Trans woman jailed for explosives offence wins legal right to change gender

Four-year legal battle with Ministry of Justice ends

Harriet Agerholm
Tuesday 16 October 2018 14:41 BST
The woman began formal action against Justice Secretary David Gauke in 2014
The woman began formal action against Justice Secretary David Gauke in 2014 (Reuters)

A father-of-seven who lives as a woman and was jailed for possessing explosives has won the right to be recognised as female.

The woman began formal action against Justice Secretary David Gauke in 2014, after a specialist panel said she did not satisfy the terms of the 2004 Gender Recognition Act and refused to approve her application.

Following an appeal, a judge has now ordered the woman – referred to only as Ms Jay – be granted a gender recognition certificate.

Earlier this year, the Family Division of the High Court heard Ms Jay had “transitioned” a decade ago and made series of applications to a specialist tribunal called the Gender Recognition Panel.

In a written ruling, Lord Justice Baker said Ms Jay had experienced a “number of problems in her life”.

The woman, who has been married three times, was convicted of obtaining explosives with intent to endanger life and given an eight-year jail term in 2011.
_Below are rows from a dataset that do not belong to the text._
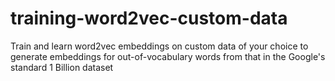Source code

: # training-word2vec-custom-data
Train and learn word2vec embeddings on custom data of your choice to generate embeddings for out-of-vocabulary words from that in the Google's standard 1 Billion dataset
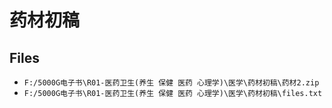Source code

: # 药材初稿

## Files

- `F:/5000G电子书\R01-医药卫生(养生 保健 医药 心理学)\医学\药材初稿\药材2.zip`
- `F:/5000G电子书\R01-医药卫生(养生 保健 医药 心理学)\医学\药材初稿\files.txt`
She made her first application to the Gender Recognition Panel in 2014 before being released from prison on licence in 2015, according to the ruling.

After considering the evidence and relevant legislation, the judge decided Ms Jay’s case “manifestly satisfied” criteria set out in gender recognition legislation.
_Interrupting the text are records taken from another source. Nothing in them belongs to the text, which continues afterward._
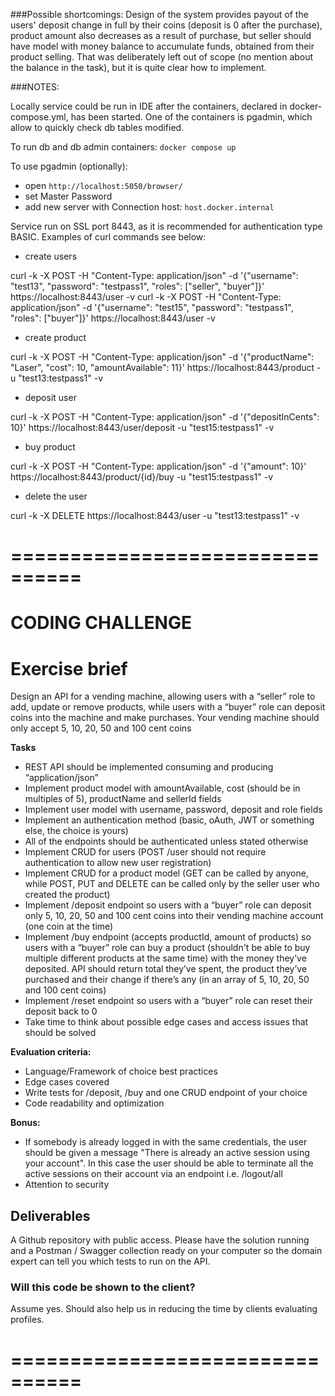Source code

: ###Possible shortcomings:
Design of the system provides payout of the users' deposit change in full by their coins (deposit is 0 after the purchase), product amount also decreases as a result of purchase,
but seller should have model with money balance to accumulate funds, obtained from their product selling.
That was deliberately left out of scope (no mention about the balance in the task), but it is quite clear how to implement.

###NOTES:

Locally service could be run in IDE after the containers, declared in docker-compose.yml, has been started. One of the containers is pgadmin,
which allow to quickly check db tables modified.

To run db and db admin containers:
`docker compose up`

To use pgadmin (optionally):
- open `http://localhost:5050/browser/`
- set Master Password
- add new server with Connection host: `host.docker.internal`

Service run on SSL port 8443, as it is recommended for authentication type BASIC. Examples of curl commands see below:
- create users

curl -k -X POST -H "Content-Type: application/json" -d '{"username": "test13", "password": "testpass1", "roles": ["seller", "buyer"]}' https://localhost:8443/user -v
curl -k -X POST -H "Content-Type: application/json" -d '{"username": "test15", "password": "testpass1", "roles": ["buyer"]}' https://localhost:8443/user -v

- create product

curl -k -X POST -H "Content-Type: application/json" -d '{"productName": "Laser", "cost": 10, "amountAvailable": 11}' https://localhost:8443/product -u "test13:testpass1" -v

- deposit user

curl -k -X POST -H "Content-Type: application/json" -d '{"depositInCents": 10}' https://localhost:8443/user/deposit -u "test15:testpass1" -v

- buy product

curl -k -X POST -H "Content-Type: application/json" -d '{"amount": 10}' https://localhost:8443/product/{id}/buy -u "test15:testpass1" -v

- delete the user

curl -k -X DELETE  https://localhost:8443/user -u "test13:testpass1" -v






================================
================================


# CODING CHALLENGE


# Exercise brief

Design an API for a vending machine, allowing users with a “seller” role to add, update or remove products, while users with a “buyer” role can deposit coins into the machine and make purchases. Your vending machine should only accept 5, 10, 20, 50 and 100 cent coins

**Tasks**

- REST API should be implemented consuming and producing “application/json”
- Implement product model with amountAvailable, cost (should be in multiples of 5), productName and sellerId fields
- Implement user model with username, password, deposit and role fields
- Implement an authentication method (basic, oAuth, JWT or something else, the choice is yours)
- All of the endpoints should be authenticated unless stated otherwise
- Implement CRUD for users (POST /user should not require authentication to allow new user registration)
- Implement CRUD for a product model (GET can be called by anyone, while POST, PUT and DELETE can be called only by the seller user who created the product)
- Implement /deposit endpoint so users with a “buyer” role can deposit only 5, 10, 20, 50 and 100 cent coins into their vending machine account (one coin at the time)
- Implement /buy endpoint (accepts productId, amount of products) so users with a “buyer” role can buy a product (shouldn't be able to buy multiple different products at the same time) with the money they’ve deposited. API should return total they’ve spent, the product they’ve purchased and their change if there’s any (in an array of 5, 10, 20, 50 and 100 cent coins)
- Implement /reset endpoint so users with a “buyer” role can reset their deposit back to 0
- Take time to think about possible edge cases and access issues that should be solved

**Evaluation criteria:**

- Language/Framework of choice best practices
- Edge cases covered
- Write tests for /deposit, /buy and one CRUD endpoint of your choice
- Code readability and optimization

**Bonus:**

- If somebody is already logged in with the same credentials, the user should be given a message "There is already an active session using your account". In this case the user should be able to terminate all the active sessions on their account via an endpoint i.e. /logout/all
- Attention to security

## Deliverables

A Github repository with public access. Please have the solution running and a Postman / Swagger collection ready on your computer so the domain expert can tell you which tests to run on the API.


### Will this code be shown to the client?

Assume yes. Should also help us in reducing the time by clients evaluating profiles.

================================
================================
The woman had difficulties complying with “directions” partly because of her “status as a prisoner”, the judge ruled, adding that he was satisfied that her appeal should be allowed.
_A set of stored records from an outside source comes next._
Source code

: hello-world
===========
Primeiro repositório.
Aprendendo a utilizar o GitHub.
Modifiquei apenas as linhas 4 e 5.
According to a government survey, there are 125 transgender prisoners in England and Wales, although the Ministry of Justice says the number is likely to be higher.

It can take more than five years for a trans person to obtain a gender recognition certificate and the system has been criticised by LGBT+ rights campaigners for being unnecessarily complex.

The government has launched a consultation in England and Wales, ending next week, that will consider how to improve the process.

Some warn a change in the law will make it easier for men to claim they identify as women in order to transfer to women’s jails even if they are not genuine. Others argue forcing trans women to remain in male prisons leave them vulnerable to attack.